People don't change ingrained behavior easily, if at all. Attempts to permanently reform a disruptive player end only in frustration and deepening hostility. Instead, set yourself the goal of efficiently managing the effects of the player's selfishness. Don't get annoyed; try to maintain a sense of wry detachment.
Selfish players are rarely conscious of their behavior, at least while it's occurring. Most don't see themselves as consistently running roughshod over others, and will back off if you call them on their behavior. Muster your best interpersonal skills and deal with them gently, so they don't get defensive, and firmly, so they realize their overbearing behavior won't get them the gratification they want. Look the disruptor in the eye and speak in a calm, low voice. Phrase your request for better behavior in a firm but nonaccusatory manner:
(Cut-Up) "Let's focus, okay?"
(Digresser) "Let's stay on topic."
(Spotlight Hog) "I'll get back to you in a bit. [Other player] hasn't had a chance to act yet."
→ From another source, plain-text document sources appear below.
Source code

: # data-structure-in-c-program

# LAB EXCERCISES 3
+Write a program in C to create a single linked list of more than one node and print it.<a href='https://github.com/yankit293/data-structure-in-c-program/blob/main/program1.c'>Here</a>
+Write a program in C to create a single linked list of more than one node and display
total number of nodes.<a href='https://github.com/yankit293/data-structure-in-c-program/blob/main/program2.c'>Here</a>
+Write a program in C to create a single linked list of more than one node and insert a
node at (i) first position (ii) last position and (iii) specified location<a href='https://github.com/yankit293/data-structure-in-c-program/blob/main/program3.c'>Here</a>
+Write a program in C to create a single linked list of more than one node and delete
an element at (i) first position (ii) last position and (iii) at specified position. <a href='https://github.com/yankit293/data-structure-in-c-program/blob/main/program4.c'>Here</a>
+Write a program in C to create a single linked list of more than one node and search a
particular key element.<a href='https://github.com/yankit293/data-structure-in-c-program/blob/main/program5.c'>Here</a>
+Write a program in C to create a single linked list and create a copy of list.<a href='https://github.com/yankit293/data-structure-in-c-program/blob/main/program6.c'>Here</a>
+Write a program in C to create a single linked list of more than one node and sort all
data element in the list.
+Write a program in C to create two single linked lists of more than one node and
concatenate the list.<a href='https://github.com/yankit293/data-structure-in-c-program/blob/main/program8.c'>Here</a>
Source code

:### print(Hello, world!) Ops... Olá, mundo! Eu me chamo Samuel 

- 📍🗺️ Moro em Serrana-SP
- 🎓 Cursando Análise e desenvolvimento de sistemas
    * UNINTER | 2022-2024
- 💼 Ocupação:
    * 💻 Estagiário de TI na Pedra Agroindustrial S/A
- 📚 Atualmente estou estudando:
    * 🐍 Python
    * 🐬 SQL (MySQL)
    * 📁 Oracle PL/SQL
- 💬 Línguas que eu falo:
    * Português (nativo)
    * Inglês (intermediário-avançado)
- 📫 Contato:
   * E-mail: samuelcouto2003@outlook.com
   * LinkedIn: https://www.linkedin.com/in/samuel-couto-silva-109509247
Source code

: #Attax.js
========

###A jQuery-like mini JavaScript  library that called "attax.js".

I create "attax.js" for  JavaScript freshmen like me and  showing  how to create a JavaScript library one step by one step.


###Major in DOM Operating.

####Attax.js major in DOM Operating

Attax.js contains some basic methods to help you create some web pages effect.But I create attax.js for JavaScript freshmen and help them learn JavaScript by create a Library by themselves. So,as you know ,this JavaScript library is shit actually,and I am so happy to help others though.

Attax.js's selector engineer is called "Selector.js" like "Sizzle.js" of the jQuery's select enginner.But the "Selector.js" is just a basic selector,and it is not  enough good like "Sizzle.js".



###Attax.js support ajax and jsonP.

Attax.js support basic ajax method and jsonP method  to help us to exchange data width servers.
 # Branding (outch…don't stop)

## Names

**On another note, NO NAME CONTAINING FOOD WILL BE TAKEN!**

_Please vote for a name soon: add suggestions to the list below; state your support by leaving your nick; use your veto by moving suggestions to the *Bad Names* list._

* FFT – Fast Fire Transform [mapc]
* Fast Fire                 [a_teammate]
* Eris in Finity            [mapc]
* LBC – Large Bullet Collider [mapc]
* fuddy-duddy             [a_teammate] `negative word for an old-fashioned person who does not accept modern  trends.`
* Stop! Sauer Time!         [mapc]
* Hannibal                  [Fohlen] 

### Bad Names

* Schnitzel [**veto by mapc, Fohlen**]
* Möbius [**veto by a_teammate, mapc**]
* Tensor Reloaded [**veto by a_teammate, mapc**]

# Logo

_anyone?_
With rules lawyers, clearly establish the amount of rules discussion you will allow during a game. Give rules lawyers a brief period of time in which to make their case -- no more than a minute or two. Make it clear that any ruling you make during a session is final for its duration, and that no further argument will be entertained. Explain that rules arguments slow the game down and are no fun for anyone else to listen to. Keep the spirit of the game in mind as you rule. If a rules lawyer's argument ridiculously favors the player at too low a cost, it is undoubtedly bogus, wording technicalities not withstanding. Allow players to appeal your rulings only after a session is over, and then preferably by email. (A written response seems more like work and might cool your lawyer's jets.) Warn your players in advance that you'll listen to one further argument or read one email, and then decide conclusively. Rules lawyers are occasionally right; even so, you might instinctively want to refuse them every argument because they drive you crazy. Make sure you give their arguments fair, if quick, consideration.
Respond to other argumentative players in the same way. Though you should never reverse your adjudication of an event, you might review a case and conclude that you made a bad call. If so, affirm the results but tell the player you'll do it differently next time.
If you find that a disruptive player's habits can't be managed, or that it takes too much of your focus to do so, you're faced with the extreme step of uninviting him from your group. Most people put up with mildly selfish players to avoid a decisive confrontation. Doing so is usually the right decision; no game is more important than a friendship.